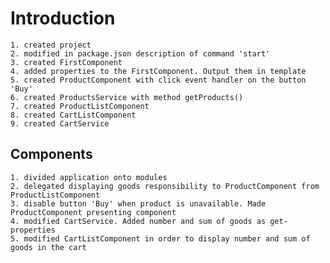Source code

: # Introduction

    1. created project
    2. modified in package.json description of command 'start'
    3. created FirstComponent
    4. added properties to the FirstComponent. Output them in template
    5. created ProductComponent with click event handler on the button 'Buy'
    6. created ProductsService with method getProducts()
    7. created ProductListComponent
    8. created CartListComponent
    9. created CartService

## Components

    1. divided application onto modules
    2. delegated displaying goods responsibility to ProductComponent from ProductListComponent
    3. disable button 'Buy' when product is unavailable. Made ProductComponent presenting component
    4. modified CartService. Added number and sum of goods as get-properties
    5. modified CartListComponent in order to display number and sum of goods in the cart

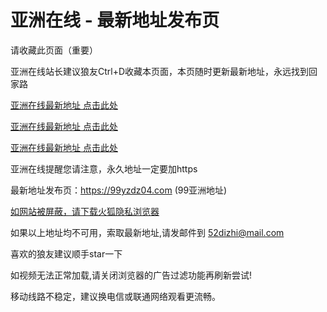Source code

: # 亚洲在线 - 最新地址发布页

请收藏此页面（重要）

亚洲在线站长建议狼友Ctrl+D收藏本页面，本页随时更新最新地址，永远找到回家路

[亚洲在线最新地址 点击此处](https://33w89.xyz)

[亚洲在线最新地址 点击此处](https://33w90.xyz)

[亚洲在线最新地址 点击此处](https://33w91.xyz)



亚洲在线提醒您请注意，永久地址一定要加https

最新地址发布页：https://99yzdz04.com (99亚洲地址)

[如网站被屏蔽，请下载火狐隐私浏览器](https://www.firefox.com.cn/)

如果以上地址均不可用，索取最新地址,请发邮件到 <52dizhi@mail.com>

喜欢的狼友建议顺手star一下

如视频无法正常加载,请关闭浏览器的广告过滤功能再刷新尝试!

移动线路不稳定，建议换电信或联通网络观看更流畅。

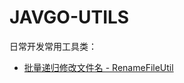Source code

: # JAVGO-UTILS

日常开发常用工具类：

* [批量递归修改文件名 - RenameFileUtil](src/main/java/cn/javgo/utils/file/RenameFileUtil.java)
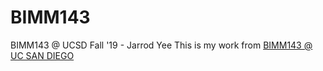 # BIMM143

BIMM143 @ UCSD Fall '19 - Jarrod Yee 
This is my work from [BIMM143 @ UC SAN DIEGO](https://bioboot.github.io/bimm143_F19/)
- - - - -
- **YOUR INSTRUCTIONS**
Report every line of the data above that contains the string "modified" by copying it in full.

- **EXERCISE SOLUTION**
    2. modified in package.json description of command 'start'
    4. modified CartService. Added number and sum of goods as get-properties
    5. modified CartListComponent in order to display number and sum of goods in the cart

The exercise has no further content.